Crescimento da Igreja. A segunda conseqüência importante foi o crescimento de igreja. Certa vez o teólogo cristão Tertuliano, importante defensor da fé nessa época, escreveu que o sangue dos cristãos é a semente da igreja. Quanto mais eram perseguidos, mais os cristãos se sentiam encorajados a testemunhar as glórias da fé cristã. Disto resultou um crescimento que assombrava as autoridades romanas ao verificarem o fato. O imperador Trajano chegou a ordenar que se parasse a matança dos cristãos porque quanto mais eram mortos, mais corriam para o martírio como as abelhas correm para as colméias.
No fim do terceiro século, estima-se que a população da igreja oscilava entre 5 e 15 por cento da população do império, que girava em torno de 50 a 75 milhões de pessoas. A terceira conseqüência foi a defesa da fé, que discutiremos mais adiante.
Oficialização da igreja pelo Estado Romano
O fim da perseguição levou ainda à oficialização formal do cristianismo como religião oficial civil do império no século V. Depois da morte de Constantino, venerado na igreja ortodoxa como décimo terceiro apóstolo de Cristo, e no cristianismo católico ocidental como "Magno" (grande), veio uma série de imperadores que ou trabalharam para consolidar as reformas religiosas iniciadas por Constantino, ou tentaram restaurar os cultos pagãos através da pugnação do cristianismo. O imperador Juliano, o Apóstata (361-363), foi particularmente quem mais fez para devolver o império ao paganismo. Numa guerra contra os persas, morreu desiludido depois de ver fracassados seus esforços. Ao expirar, teria reconhecido a vitória de Cristo com as célebres palavras "Venceste Galileu!".

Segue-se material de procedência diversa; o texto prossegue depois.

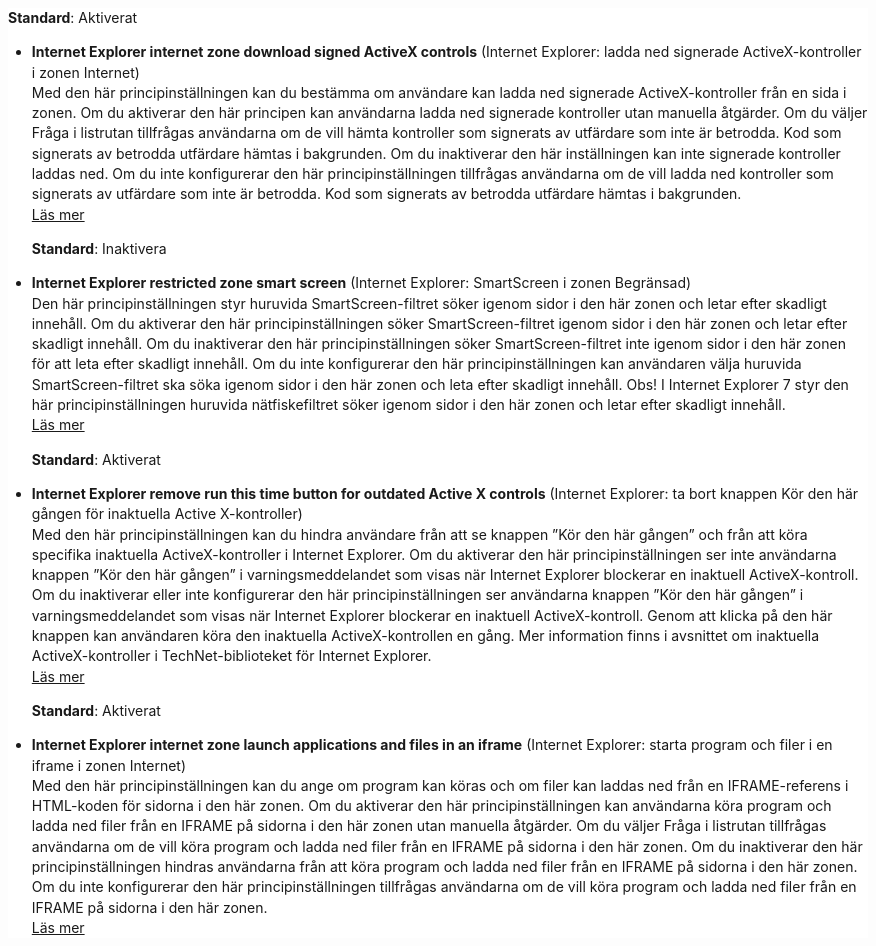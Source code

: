   **Standard**: Aktiverat  
  
- **Internet Explorer internet zone download signed ActiveX controls** (Internet Explorer: ladda ned signerade ActiveX-kontroller i zonen Internet)  
  Med den här principinställningen kan du bestämma om användare kan ladda ned signerade ActiveX-kontroller från en sida i zonen. Om du aktiverar den här principen kan användarna ladda ned signerade kontroller utan manuella åtgärder. Om du väljer Fråga i listrutan tillfrågas användarna om de vill hämta kontroller som signerats av utfärdare som inte är betrodda. Kod som signerats av betrodda utfärdare hämtas i bakgrunden. Om du inaktiverar den här inställningen kan inte signerade kontroller laddas ned. Om du inte konfigurerar den här principinställningen tillfrågas användarna om de vill ladda ned kontroller som signerats av utfärdare som inte är betrodda. Kod som signerats av betrodda utfärdare hämtas i bakgrunden.  
  [Läs mer](https://go.microsoft.com/fwlink/?linkid=2067064)  
  
  **Standard**: Inaktivera  
  
- **Internet Explorer restricted zone smart screen** (Internet Explorer: SmartScreen i zonen Begränsad)  
  Den här principinställningen styr huruvida SmartScreen-filtret söker igenom sidor i den här zonen och letar efter skadligt innehåll. Om du aktiverar den här principinställningen söker SmartScreen-filtret igenom sidor i den här zonen och letar efter skadligt innehåll. Om du inaktiverar den här principinställningen söker SmartScreen-filtret inte igenom sidor i den här zonen för att leta efter skadligt innehåll. Om du inte konfigurerar den här principinställningen kan användaren välja huruvida SmartScreen-filtret ska söka igenom sidor i den här zonen och leta efter skadligt innehåll. Obs! I Internet Explorer 7 styr den här principinställningen huruvida nätfiskefiltret söker igenom sidor i den här zonen och letar efter skadligt innehåll.  
  [Läs mer](https://go.microsoft.com/fwlink/?linkid=2067034)  
  
  **Standard**: Aktiverat  
  
- **Internet Explorer remove run this time button for outdated Active X controls** (Internet Explorer: ta bort knappen Kör den här gången för inaktuella Active X-kontroller)  
  Med den här principinställningen kan du hindra användare från att se knappen ”Kör den här gången” och från att köra specifika inaktuella ActiveX-kontroller i Internet Explorer. Om du aktiverar den här principinställningen ser inte användarna knappen ”Kör den här gången” i varningsmeddelandet som visas när Internet Explorer blockerar en inaktuell ActiveX-kontroll. Om du inaktiverar eller inte konfigurerar den här principinställningen ser användarna knappen ”Kör den här gången” i varningsmeddelandet som visas när Internet Explorer blockerar en inaktuell ActiveX-kontroll. Genom att klicka på den här knappen kan användaren köra den inaktuella ActiveX-kontrollen en gång. Mer information finns i avsnittet om inaktuella ActiveX-kontroller i TechNet-biblioteket för Internet Explorer.  
  [Läs mer](https://go.microsoft.com/fwlink/?linkid=2067123)  
  
  **Standard**: Aktiverat 
  
- **Internet Explorer internet zone launch applications and files in an iframe** (Internet Explorer: starta program och filer i en iframe i zonen Internet)  
  Med den här principinställningen kan du ange om program kan köras och om filer kan laddas ned från en IFRAME-referens i HTML-koden för sidorna i den här zonen. Om du aktiverar den här principinställningen kan användarna köra program och ladda ned filer från en IFRAME på sidorna i den här zonen utan manuella åtgärder. Om du väljer Fråga i listrutan tillfrågas användarna om de vill köra program och ladda ned filer från en IFRAME på sidorna i den här zonen. Om du inaktiverar den här principinställningen hindras användarna från att köra program och ladda ned filer från en IFRAME på sidorna i den här zonen. Om du inte konfigurerar den här principinställningen tillfrågas användarna om de vill köra program och ladda ned filer från en IFRAME på sidorna i den här zonen.  
  [Läs mer](https://go.microsoft.com/fwlink/?linkid=2067020)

Chegara ao trono imperial Teodósio, que em 380 assinou uma série de Editos que oficializaram o cristianismo como religião civil da sociedade romana. Entre outras coisas, (a) proscreveu como ilegais todos os cultos pagãos no império; (b) considerou heresia condenável, também pela lei civil, qualquer doutrina que divergisse da genuína doutrina cristã dos apóstolos. Assinou um decreto que proibiu oficialmente os "hereges" de realizarem reuniões públicas, evocou para eles o juízo divino e promulgou punição civil para eles. De perseguida a igreja cristã se tornou perseguidora dos hereges. Depois dele, o império dividiu-se entre o oeste (derrubado e subdividido mais tarde pelos germanos no ano 486) e o leste. No leste (parte orienta), com o imperador Justiniano (527-565), a igreja foi totalmente submetida ao estado e se tornaria igreja do império romano. Veremos que o cristianismo acabará dividido também seguindo a divisão do império.

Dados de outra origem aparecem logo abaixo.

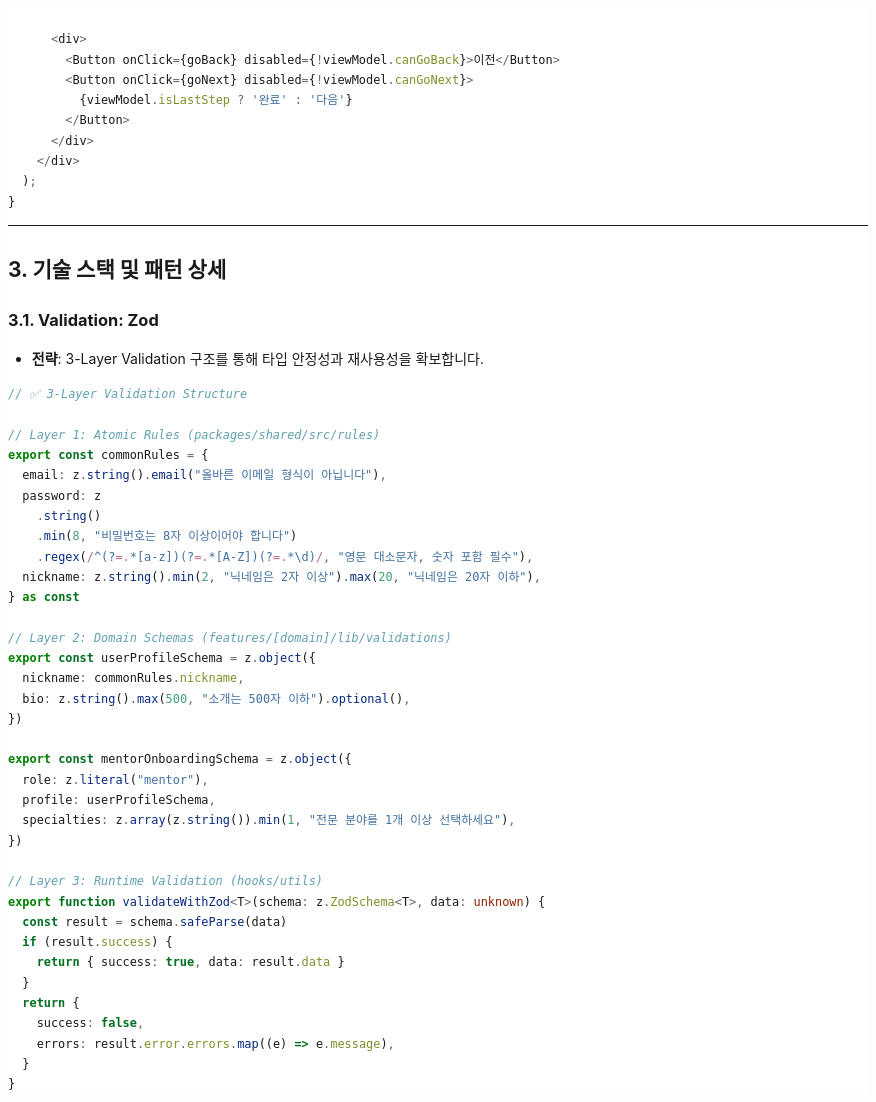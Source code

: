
 ```typescript

      <div>
        <Button onClick={goBack} disabled={!viewModel.canGoBack}>이전</Button>
        <Button onClick={goNext} disabled={!viewModel.canGoNext}>
          {viewModel.isLastStep ? '완료' : '다음'}
        </Button>
      </div>
    </div>
  );
}
```

---

## 3. 기술 스택 및 패턴 상세

### 3.1. Validation: Zod

- **전략**: 3-Layer Validation 구조를 통해 타입 안정성과 재사용성을 확보합니다.

```typescript
// ✅ 3-Layer Validation Structure

// Layer 1: Atomic Rules (packages/shared/src/rules)
export const commonRules = {
  email: z.string().email("올바른 이메일 형식이 아닙니다"),
  password: z
    .string()
    .min(8, "비밀번호는 8자 이상이어야 합니다")
    .regex(/^(?=.*[a-z])(?=.*[A-Z])(?=.*\d)/, "영문 대소문자, 숫자 포함 필수"),
  nickname: z.string().min(2, "닉네임은 2자 이상").max(20, "닉네임은 20자 이하"),
} as const

// Layer 2: Domain Schemas (features/[domain]/lib/validations)
export const userProfileSchema = z.object({
  nickname: commonRules.nickname,
  bio: z.string().max(500, "소개는 500자 이하").optional(),
})

export const mentorOnboardingSchema = z.object({
  role: z.literal("mentor"),
  profile: userProfileSchema,
  specialties: z.array(z.string()).min(1, "전문 분야를 1개 이상 선택하세요"),
})

// Layer 3: Runtime Validation (hooks/utils)
export function validateWithZod<T>(schema: z.ZodSchema<T>, data: unknown) {
  const result = schema.safeParse(data)
  if (result.success) {
    return { success: true, data: result.data }
  }
  return {
    success: false,
    errors: result.error.errors.map((e) => e.message),
  }
}
```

Relembremos o que aprendemos nesta parte. A característica mais notável da Igreja Primitiva foi sua rápida expansão. Depois do Pentecoste, o Espírito Santo levou os primeiros cristãos a uma grande determinação missionária que levou o evangelho tanto a judeus quanto aos gentios espalhados no império romano. Paulo e Barnabé foram os mais notáveis missionários do primeiro século. O rápido crescimento dos cristãos, bem como seus hábitos e práticas santas, incomodou os pagãos a ponto de persegui-los. O imperador Nero começou a onda de perseguição localizada contra os cristãos, que se tornou universal nos reinados de Décio e Diocleciano. Contudo, a conseqüência da perseguição veio a ser exatamente o inverso do que pretendiam os inimigos do Espírito que atuava na igreja. O cristianismo cresceu com a perseguição. E ao terminar a perseguição com Constantino, ela se tornou na única religião do império.